= Requirement =
Looking at the records below, say how many lines contain "leetcode". Nothing else belongs in the answer.
_ _ _ _ _ _ _
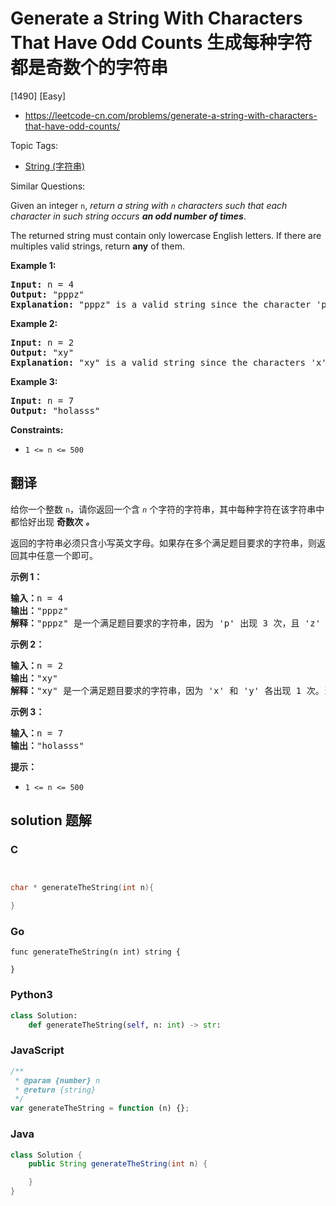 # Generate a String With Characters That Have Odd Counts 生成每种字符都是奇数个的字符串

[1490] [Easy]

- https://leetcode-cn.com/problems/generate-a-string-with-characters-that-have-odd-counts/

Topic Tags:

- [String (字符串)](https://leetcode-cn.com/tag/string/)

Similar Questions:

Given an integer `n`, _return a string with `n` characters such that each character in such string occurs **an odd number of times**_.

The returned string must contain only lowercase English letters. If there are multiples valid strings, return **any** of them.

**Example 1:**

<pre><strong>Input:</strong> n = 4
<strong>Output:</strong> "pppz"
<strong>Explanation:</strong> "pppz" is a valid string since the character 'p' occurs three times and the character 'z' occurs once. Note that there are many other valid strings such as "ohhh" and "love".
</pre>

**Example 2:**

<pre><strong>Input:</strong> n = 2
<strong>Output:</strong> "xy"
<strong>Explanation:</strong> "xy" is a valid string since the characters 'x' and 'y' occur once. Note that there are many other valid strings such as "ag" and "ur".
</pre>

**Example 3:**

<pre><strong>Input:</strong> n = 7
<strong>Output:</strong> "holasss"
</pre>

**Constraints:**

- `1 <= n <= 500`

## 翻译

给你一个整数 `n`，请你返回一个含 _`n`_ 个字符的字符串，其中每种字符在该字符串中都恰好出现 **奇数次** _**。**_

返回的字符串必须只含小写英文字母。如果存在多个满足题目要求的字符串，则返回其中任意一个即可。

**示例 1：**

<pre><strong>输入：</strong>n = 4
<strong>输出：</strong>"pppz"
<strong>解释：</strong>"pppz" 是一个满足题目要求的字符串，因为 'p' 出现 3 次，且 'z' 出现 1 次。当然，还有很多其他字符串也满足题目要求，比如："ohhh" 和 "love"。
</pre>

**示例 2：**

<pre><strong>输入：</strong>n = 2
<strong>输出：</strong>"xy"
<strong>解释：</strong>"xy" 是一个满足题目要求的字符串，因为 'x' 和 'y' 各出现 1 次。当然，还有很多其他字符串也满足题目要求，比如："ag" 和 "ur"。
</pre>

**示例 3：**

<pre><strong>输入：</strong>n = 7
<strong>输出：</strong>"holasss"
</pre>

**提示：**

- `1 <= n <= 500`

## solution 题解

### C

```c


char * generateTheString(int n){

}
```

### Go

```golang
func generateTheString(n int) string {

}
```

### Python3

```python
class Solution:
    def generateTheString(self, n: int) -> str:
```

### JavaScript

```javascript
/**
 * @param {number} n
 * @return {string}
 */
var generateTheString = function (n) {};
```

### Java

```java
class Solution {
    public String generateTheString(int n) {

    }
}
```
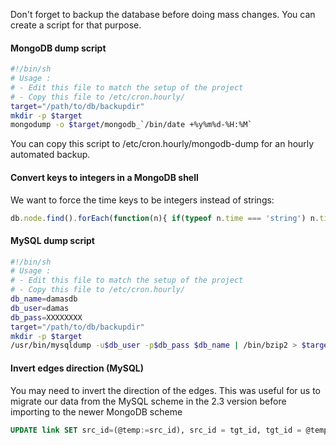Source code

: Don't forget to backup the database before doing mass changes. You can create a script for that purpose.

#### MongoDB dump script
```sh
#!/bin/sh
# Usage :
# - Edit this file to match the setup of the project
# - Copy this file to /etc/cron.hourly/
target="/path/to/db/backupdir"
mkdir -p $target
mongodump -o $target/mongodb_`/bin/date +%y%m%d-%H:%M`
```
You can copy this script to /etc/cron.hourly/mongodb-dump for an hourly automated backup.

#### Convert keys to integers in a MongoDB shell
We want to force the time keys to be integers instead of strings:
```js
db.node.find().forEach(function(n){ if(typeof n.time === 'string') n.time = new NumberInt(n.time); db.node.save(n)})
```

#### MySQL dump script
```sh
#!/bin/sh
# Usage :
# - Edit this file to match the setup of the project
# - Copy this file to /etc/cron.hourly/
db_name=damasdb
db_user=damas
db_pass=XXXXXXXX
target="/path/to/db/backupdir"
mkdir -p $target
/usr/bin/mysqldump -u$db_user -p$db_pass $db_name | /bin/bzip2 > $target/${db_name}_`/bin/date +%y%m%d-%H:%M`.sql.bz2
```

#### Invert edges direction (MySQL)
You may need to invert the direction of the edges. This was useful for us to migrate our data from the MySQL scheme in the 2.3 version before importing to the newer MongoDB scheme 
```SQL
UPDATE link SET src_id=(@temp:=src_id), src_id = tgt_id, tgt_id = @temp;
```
_ _ _ _ _ _ _
= The completed task =
2